È di ieri la notizia che l'impennata dell'inflazione registrata nei primi mesi di quest'anno è stata causata da un aumento del 18% delle carni suine, mentre i focolai di peste suina di provenienza africana stanno contagiando gli allevamenti un po' dovunque. Un nuovo focolai è stato scoperto nella provincia meridionale cinese di Guizhou, nella città di Duyun, e il ministero dell’agricoltura e degli affari rurali ha confermato che sono stati scoperti oltre 120 i focolai mortali nelle diverse province, compresa l’isola di Hainan e la città di Hong Kong, da agosto dello scorso anno.
In questo quadro, si è aperta un'ulteriore porta alle esportazioni italiane in Oriente: quella di di Singapore alla bresaola italiana. L'annuncio lo ha dato lo stesso Levoni, a conclusione di una lunga trattativa del Ministero della Salute italiano con la Singapore Food Agency (SFA) per l’esportazione di prodotti a base di carne bovina e di carni bovine dall’Italia verso la città-stato dell’Estremo oriente.
«Singapore è una delle città più cosmopolite del mondo e rappresenta un importante hub per il mercato asiatico, la decisione della SFA di autorizzare l’importazione di bresaola italiana è un punto di partenza: dobbiamo ora proseguire nelle trattative per ottenere l’apertura del mercato di Singapore a tutta la gamma dei salumi italiani, inclusi quelli a breve stagionatura come i salami, le coppe e le pancette,» ha aggiunto Levoni.
Nel 2018 le esportazioni italiane di salumi hanno registrato una crescita del 6,7% in peso e del 3,9% in valore, raggiungendo quasi i 2 milioni di euro.
Ma gli occhi dei produttori italiani, in particolare quelli di Alberto Beretta, ceo del maggiore salumificio italiana, che in Cina ha conquistato una buona fetta di mercato, sono concentrati sulle mosse del governo cinese che sta aumentando le importazioni di carni per far fronte alla minor produzione interna per via dei capi abbattuti: la produzione cinese di maiali quest’anno potrebbe crollare del 30%, secondo Rabobank, mentre ad aprile scorso i capi abbattuti avevano superato il milione.

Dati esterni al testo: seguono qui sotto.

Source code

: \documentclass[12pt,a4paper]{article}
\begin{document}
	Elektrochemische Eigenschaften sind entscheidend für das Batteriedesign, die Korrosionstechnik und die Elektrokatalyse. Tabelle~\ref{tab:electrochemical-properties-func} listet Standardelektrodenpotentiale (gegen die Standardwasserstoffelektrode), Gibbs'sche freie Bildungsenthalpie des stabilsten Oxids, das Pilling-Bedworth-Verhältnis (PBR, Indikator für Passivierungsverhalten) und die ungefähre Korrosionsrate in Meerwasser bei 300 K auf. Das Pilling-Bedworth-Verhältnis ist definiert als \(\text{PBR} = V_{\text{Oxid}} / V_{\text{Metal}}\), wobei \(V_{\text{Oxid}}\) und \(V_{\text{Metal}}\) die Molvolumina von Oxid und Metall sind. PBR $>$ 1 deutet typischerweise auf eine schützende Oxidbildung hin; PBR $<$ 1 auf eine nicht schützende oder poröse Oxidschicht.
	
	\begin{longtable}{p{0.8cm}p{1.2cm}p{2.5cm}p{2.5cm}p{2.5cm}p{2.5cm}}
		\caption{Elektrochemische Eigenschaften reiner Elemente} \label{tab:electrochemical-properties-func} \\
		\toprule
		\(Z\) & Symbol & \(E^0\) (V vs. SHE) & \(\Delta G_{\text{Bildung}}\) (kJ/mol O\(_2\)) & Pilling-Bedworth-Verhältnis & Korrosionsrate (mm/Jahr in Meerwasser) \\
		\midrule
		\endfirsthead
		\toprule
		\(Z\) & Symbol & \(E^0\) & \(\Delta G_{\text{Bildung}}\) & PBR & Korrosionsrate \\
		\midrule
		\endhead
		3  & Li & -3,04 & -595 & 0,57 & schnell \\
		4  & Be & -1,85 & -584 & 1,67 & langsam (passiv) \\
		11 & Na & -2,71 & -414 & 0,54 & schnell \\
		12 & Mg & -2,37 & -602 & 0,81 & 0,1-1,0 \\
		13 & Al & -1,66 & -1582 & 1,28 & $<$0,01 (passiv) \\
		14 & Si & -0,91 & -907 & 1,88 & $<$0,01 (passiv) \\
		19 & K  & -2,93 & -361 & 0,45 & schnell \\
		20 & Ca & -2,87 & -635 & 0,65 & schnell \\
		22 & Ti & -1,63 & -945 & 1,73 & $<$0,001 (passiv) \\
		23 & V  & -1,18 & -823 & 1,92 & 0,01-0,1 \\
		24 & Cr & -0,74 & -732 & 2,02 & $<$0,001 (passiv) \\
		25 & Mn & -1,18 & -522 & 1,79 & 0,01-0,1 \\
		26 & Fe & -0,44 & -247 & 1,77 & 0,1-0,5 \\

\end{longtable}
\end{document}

La Cina è il più grande produttore di carne suina al mondo. Ma il ministero dell’agricoltura dell’ex Celeste impero prevede che le importazioni cinesi di carne suina raggiungano nel 2019 quota 1,7 milioni di tonnellate (+40% sul 2018), per poi salire a 2,1 milioni nel 2020 e iniziare a diminuire dal 2021.

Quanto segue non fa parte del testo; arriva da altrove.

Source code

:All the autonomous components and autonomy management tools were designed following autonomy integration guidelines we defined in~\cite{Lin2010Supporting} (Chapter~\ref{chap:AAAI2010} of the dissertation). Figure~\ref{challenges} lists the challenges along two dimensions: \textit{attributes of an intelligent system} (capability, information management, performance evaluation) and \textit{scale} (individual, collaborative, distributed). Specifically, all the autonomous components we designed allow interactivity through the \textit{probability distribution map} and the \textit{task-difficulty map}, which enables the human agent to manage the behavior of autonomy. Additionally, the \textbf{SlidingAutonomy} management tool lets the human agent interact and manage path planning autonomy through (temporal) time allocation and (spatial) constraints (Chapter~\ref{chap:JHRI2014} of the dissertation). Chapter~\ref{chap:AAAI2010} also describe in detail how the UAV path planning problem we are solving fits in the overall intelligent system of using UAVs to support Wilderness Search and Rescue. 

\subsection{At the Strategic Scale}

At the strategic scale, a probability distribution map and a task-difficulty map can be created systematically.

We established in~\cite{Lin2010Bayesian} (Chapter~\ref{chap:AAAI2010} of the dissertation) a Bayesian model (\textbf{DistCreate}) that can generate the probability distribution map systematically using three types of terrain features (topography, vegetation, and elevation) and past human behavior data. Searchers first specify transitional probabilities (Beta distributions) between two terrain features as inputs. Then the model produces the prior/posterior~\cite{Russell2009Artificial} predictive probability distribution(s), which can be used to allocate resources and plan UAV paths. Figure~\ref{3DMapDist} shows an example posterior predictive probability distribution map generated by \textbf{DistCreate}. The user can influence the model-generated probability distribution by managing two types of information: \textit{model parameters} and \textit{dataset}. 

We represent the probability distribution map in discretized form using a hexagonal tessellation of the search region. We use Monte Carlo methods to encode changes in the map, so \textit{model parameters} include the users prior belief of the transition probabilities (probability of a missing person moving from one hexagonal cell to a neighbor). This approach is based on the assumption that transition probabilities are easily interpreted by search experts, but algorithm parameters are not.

La peste suina sta colpendo anche altrove, nel Far east: sotto attacco Vietnam, Cambogia e Mongolia. Il governo vietnamita ha annunciato a fine maggio di aver abbattuto 1,7 milioni di maiali, ovvero il 5% della popolazione suinicola dell’intero paese.

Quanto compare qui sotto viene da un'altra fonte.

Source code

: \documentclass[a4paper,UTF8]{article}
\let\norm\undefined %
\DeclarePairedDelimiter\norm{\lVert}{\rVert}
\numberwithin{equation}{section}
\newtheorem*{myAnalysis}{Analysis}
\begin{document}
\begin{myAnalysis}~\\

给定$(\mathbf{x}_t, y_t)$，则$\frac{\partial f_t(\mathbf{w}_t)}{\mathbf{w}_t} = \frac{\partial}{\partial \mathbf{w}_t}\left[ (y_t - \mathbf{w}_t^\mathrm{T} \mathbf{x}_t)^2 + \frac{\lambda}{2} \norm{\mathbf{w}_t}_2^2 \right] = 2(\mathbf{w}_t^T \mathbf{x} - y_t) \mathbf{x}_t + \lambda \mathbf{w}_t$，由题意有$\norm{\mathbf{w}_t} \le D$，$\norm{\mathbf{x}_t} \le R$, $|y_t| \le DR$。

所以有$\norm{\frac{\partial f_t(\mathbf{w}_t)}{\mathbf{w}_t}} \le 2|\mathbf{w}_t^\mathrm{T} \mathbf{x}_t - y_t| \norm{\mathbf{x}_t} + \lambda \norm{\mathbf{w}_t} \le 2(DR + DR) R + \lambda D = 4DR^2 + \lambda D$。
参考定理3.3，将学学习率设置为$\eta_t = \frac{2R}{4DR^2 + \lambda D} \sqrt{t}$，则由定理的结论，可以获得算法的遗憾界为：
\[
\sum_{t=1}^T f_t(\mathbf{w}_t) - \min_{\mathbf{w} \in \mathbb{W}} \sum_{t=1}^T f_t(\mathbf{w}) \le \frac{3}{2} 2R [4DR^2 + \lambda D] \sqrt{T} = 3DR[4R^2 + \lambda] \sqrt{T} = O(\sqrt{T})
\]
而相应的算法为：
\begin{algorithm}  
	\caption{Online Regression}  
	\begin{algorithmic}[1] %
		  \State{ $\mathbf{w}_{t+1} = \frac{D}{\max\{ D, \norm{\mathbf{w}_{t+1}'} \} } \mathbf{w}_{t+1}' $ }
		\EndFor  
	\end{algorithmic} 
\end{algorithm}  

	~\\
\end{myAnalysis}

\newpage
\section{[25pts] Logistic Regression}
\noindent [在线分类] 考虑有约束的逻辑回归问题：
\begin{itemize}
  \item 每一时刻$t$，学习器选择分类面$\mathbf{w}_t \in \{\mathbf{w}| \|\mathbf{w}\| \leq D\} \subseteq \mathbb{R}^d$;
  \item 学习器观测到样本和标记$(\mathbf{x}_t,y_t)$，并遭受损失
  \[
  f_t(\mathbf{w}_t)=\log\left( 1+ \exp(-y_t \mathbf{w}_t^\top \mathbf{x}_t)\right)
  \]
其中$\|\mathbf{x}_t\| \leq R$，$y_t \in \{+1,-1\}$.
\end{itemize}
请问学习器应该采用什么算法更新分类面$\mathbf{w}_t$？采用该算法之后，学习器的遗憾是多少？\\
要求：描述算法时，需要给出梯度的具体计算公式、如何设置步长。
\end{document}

Questa situazione sta influenzando il mercato delle commodity, dove il prezzo della soia è crollato di recente, a seguito delle barriere tariffarie sulle importazioni, issate da Pechino nell’ambito dello scontro commerciale tra Usa e Cina.
Prima della guerra dei dazi, infatti, il mercato cinese assorbiva un terzo della produzione statunitense di soia; oggi le importazioni sono quasi azzerate, dopo un primo aut aut dettato da Pechino, che nel luglio 2018 aveva determinato una contrazione del 25%. Oggi, nonostante un timido segnale di apertura da parte cinese, culminato nell’acquisto di qualche carico per dimostrare buona volontà nelle trattative al governo Usa, la situazione è ancora al palo.
Tanto che, il presidente Usa, Donald Trump, a fine maggio, ha stanziato aiuti per 16 miliardi di dollari in favore degli agricoltori americani colpiti dal blocco delle importazioni cinesi. In questo scenario, una minore domanda di soia nel Far east, sia per quella destinata al consumo umano, a causa della guerra commerciale (1,4 miliardi di consumatori cinesi), sia per il minor fabbisogno di mangimi dovuto alla decimazione dei capi di bestiame, potrebbe gelare ulteriormente i listini. Dal primo marzo ad oggi la commodity ha subito un calo del 4,7% nelle quotazioni, raggiungendo un minimo di 791 dollari Usa a bushel sulla piazza di Chicago, con una media del periodo di 869 dollari.